In the style of the Kulamet.


  ---


Book I

Part 1: In which the world is made by the King;
Part 2: In which the Wheel regards the King's creation; and,
Part 3: In which the Wheel debates the form and justifications for life.

Book II

Part 4: In which the Wheel debates the form and justifications for death;
Part 5: In which the cunning Wyrm proposes a monstrous course;
Part 6: In which the Martyrs thwart the Wyrm's designs by argument for the cycle that unifies life and death.

Book III

Part 7: In which the spurned and raging Wyrm recoils and betrays the Wheel to Pra'raj;
Part 8: In which the furious Pra'raj embodies the sun to issue a blasphemous command;
Part 9: In which B'aara defies Pra'raj's command to suffer in the Immolation.
 

Fortuna Imperatrix Mundi

Book I, Part 1

THE KING AND THE VOID

In long-removed antiquity, the formless void abounding shook;
For focused will drew form from naught, imposing order's first redoubt.

By word did endless night abate, by word did light then longing wake;
And spoke the King, through aeons vast, as time itself was there begat:

"This endless moment drawn about the pinpoint of our waking eye;
We sunder now by graven doom that none from now shall sure escape;
Our first command: That from our brow, each moment hence in sequence wake;
Unerring line shall hither flow, this source of sense and form we work.
"

The void did shudder, chang'd in ways it never had before then known;
But royal edict fixing time was not the greatest, nor the last:

"We look and wonder! We conceive, what fated shapes shall here take form:
Let eons roll, let thunder crash, let mountains rise and sundered fall!
Let caverns deep, and broad expanse of starlit sky and moon above;
Let rivers carve the valleys wide and oceans sweep our lowlands all!
"

The disc did quake, for newly formed, the King's unceasing hammer fell; 
As wrought it was, a world replete, with form complete but barren still;
And spoke the King, from center-Keep, a-gleaming o'er the land about:

"We give to you, new-minted world, this form with future now to write."

Fortuna Imperatrix Mundi

Book I, Part 2

THE FAULT OF THE WORLD


In silence then the King withdrew to mind the landscape's shifting form;
Dividing self to contemplate the nascent, growing, cycle's course.

And with this moment, known at last, the fated shapes in union rose;
Unmoving will made animate, now waking mark'd their number, nine;
Of power all to shape the world, though not alike in form and kind;
And wondered They at all They were, and are, and ever hence would be.

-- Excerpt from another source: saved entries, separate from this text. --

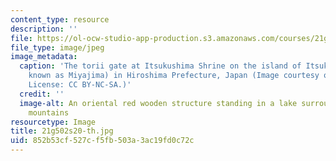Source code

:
 ```yaml
---
content_type: resource
description: ''
file: https://ol-ocw-studio-app-production.s3.amazonaws.com/courses/21g-502-japanese-ii-spring-2020/852b53cf527cf5fb503a3ac19fd0c72c_21g502s20-th.jpg
file_type: image/jpeg
image_metadata:
  caption: 'The torii gate at Itsukushima Shrine on the island of Itsukushima (popularly
    known as Miyajima) in Hiroshima Prefecture, Japan (Image courtesy of [James Handlon](https://www.flickr.com/photos/jameshandlon/27665445583/in/photostream/).
    License: CC BY-NC-SA.)'
  credit: ''
  image-alt: An oriental red wooden structure standing in a lake surrounding with
    mountains
resourcetype: Image
title: 21g502s20-th.jpg
uid: 852b53cf-527c-f5fb-503a-3ac19fd0c72c
---
```

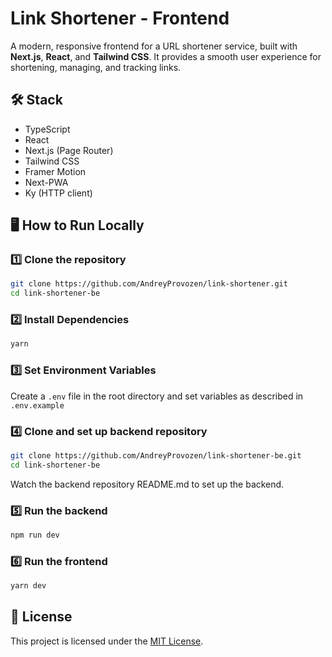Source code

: # Link Shortener - Frontend

A modern, responsive frontend for a URL shortener service, built with **Next.js**, **React**, and **Tailwind CSS**. It provides a smooth user experience for shortening, managing, and tracking links.

## 🛠 Stack

- TypeScript
- React
- Next.js (Page Router)
- Tailwind CSS
- Framer Motion
- Next-PWA
- Ky (HTTP client)

## 🖥️ How to Run Locally

### 1️⃣ Clone the repository

```bash
git clone https://github.com/AndreyProvozen/link-shortener.git
cd link-shortener-be
```

### 2️⃣ Install Dependencies

```bash
yarn
```

### 3️⃣ Set Environment Variables

Create a `.env` file in the root directory and set variables as described in `.env.example`

### 4️⃣ Clone and set up backend repository

```bash
git clone https://github.com/AndreyProvozen/link-shortener-be.git
cd link-shortener-be
```

Watch the backend repository README.md to set up the backend.

### 5️⃣ Run the backend

```bash
npm run dev

```

### 6️⃣ Run the frontend

```bash
yarn dev
```

## 📜 License

This project is licensed under the [MIT License](https://mit-license.org/).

So outward turned Their gaze divine to sweep and scour wid'ning world;
O'er all the disc, by questing sight, to mark the dust and thermal's flight;
Returning then, an age bygone, They found Them each a longing want;
And there at canyon's head did one among Them voice the fault:

"A long circumference I have seen;
To gaze o'er all that stands between;
This royal land. In of which We;
Shall guide through ages hence and be;
Alone to bear the weight that sounds;
This majesty that here abounds?
O weep for sorrow, tarry mirth;
If none but We should know this earth!"


And there the Mother wept Her tears, with pregnant purpose's quick'ning chime;
As all among Them gathered 'round, to shape that which would soon be Life.